Stored data entries
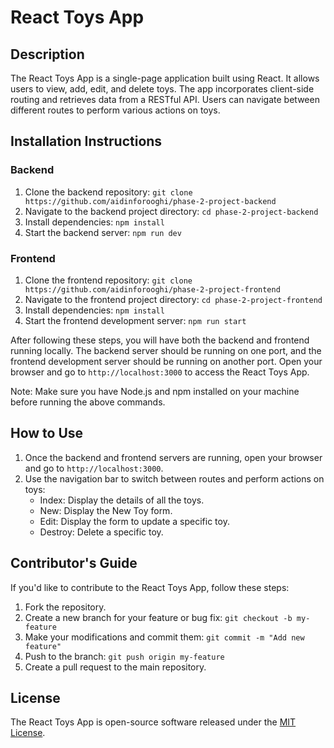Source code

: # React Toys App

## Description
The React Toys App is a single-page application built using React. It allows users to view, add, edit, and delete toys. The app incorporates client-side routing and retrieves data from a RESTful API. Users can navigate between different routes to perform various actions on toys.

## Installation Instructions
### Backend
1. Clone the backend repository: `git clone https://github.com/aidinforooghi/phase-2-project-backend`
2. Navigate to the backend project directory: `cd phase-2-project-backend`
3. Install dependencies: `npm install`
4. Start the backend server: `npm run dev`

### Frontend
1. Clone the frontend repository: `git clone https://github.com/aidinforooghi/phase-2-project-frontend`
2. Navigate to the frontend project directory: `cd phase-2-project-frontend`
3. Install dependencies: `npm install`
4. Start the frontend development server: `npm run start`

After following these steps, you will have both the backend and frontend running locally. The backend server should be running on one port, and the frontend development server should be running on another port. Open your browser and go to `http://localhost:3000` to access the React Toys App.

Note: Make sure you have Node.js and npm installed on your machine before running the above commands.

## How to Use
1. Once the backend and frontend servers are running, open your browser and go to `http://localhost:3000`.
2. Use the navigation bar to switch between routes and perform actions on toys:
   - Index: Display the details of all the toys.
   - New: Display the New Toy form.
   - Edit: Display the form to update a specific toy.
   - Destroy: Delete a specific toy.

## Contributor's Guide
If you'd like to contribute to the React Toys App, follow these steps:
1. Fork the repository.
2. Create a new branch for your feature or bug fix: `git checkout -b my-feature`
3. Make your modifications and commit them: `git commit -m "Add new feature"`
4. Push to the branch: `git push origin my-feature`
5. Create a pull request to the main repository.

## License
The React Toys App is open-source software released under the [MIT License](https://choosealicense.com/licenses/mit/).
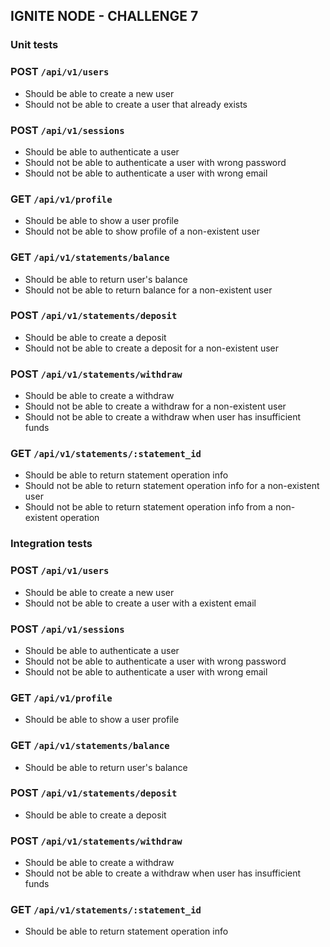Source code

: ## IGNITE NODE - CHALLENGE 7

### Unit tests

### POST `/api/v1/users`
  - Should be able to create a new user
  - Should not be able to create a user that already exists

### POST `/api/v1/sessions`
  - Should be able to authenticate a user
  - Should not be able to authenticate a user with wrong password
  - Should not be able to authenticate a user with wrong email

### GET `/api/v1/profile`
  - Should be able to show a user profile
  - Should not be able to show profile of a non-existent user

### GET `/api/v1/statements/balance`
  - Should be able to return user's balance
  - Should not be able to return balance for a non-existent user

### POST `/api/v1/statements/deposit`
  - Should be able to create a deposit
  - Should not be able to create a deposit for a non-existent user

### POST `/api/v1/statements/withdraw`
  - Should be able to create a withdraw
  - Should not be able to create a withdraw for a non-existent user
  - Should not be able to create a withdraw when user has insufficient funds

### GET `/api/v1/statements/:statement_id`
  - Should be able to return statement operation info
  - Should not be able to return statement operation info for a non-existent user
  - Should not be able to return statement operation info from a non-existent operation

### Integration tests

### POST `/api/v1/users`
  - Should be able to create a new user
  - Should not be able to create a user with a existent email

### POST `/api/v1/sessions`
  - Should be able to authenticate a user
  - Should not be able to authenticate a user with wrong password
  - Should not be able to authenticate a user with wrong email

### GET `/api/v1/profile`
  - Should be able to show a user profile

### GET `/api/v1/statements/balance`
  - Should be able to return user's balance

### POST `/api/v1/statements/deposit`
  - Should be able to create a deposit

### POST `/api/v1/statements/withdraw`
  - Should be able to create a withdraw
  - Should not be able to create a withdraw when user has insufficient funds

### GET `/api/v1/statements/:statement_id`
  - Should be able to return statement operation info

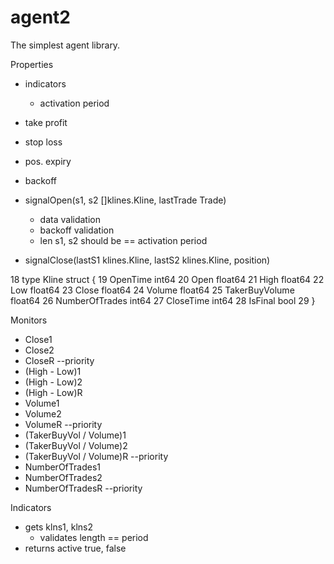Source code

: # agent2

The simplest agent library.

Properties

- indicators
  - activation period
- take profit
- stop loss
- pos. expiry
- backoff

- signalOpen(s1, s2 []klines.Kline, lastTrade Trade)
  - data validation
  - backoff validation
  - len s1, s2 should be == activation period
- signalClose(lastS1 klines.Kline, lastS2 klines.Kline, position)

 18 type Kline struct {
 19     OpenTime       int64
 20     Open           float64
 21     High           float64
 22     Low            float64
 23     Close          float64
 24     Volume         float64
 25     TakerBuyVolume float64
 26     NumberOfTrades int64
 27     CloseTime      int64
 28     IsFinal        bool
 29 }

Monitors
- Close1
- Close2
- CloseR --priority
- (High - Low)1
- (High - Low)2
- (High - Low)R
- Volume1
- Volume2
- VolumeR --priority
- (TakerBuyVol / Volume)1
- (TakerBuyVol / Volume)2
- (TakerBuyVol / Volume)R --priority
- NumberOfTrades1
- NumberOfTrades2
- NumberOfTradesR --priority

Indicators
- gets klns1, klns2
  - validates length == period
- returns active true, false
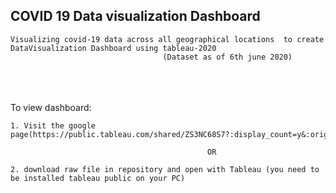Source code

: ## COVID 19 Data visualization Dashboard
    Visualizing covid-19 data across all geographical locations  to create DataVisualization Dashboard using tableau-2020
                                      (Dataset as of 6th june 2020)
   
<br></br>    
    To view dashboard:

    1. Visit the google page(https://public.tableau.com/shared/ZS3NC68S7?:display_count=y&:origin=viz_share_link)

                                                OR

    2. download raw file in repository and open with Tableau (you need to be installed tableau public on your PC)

→ Task goal: Copy out the lines above with "from" in them.

→ Answer box:
The React Toys App is a single-page application built using React. It allows users to view, add, edit, and delete toys. The app incorporates client-side routing and retrieves data from a RESTful API. Users can navigate between different routes to perform various actions on toys.
  - Should not be able to return statement operation info from a non-existent operation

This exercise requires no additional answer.